───── Excerpted records

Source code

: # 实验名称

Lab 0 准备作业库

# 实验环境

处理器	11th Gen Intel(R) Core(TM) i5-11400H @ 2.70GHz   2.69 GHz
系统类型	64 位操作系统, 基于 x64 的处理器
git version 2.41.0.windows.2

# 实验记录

──────────

→ Goal of the exercise
Every line, from the one holding "Gen Intel(R) Core(TM)" through the last line of the material above, should be transcribed exactly, and no line outside that range.

→ Response area
处理器	11th Gen Intel(R) Core(TM) i5-11400H @ 2.70GHz   2.69 GHz
系统类型	64 位操作系统, 基于 x64 的处理器
git version 2.41.0.windows.2

# 实验记录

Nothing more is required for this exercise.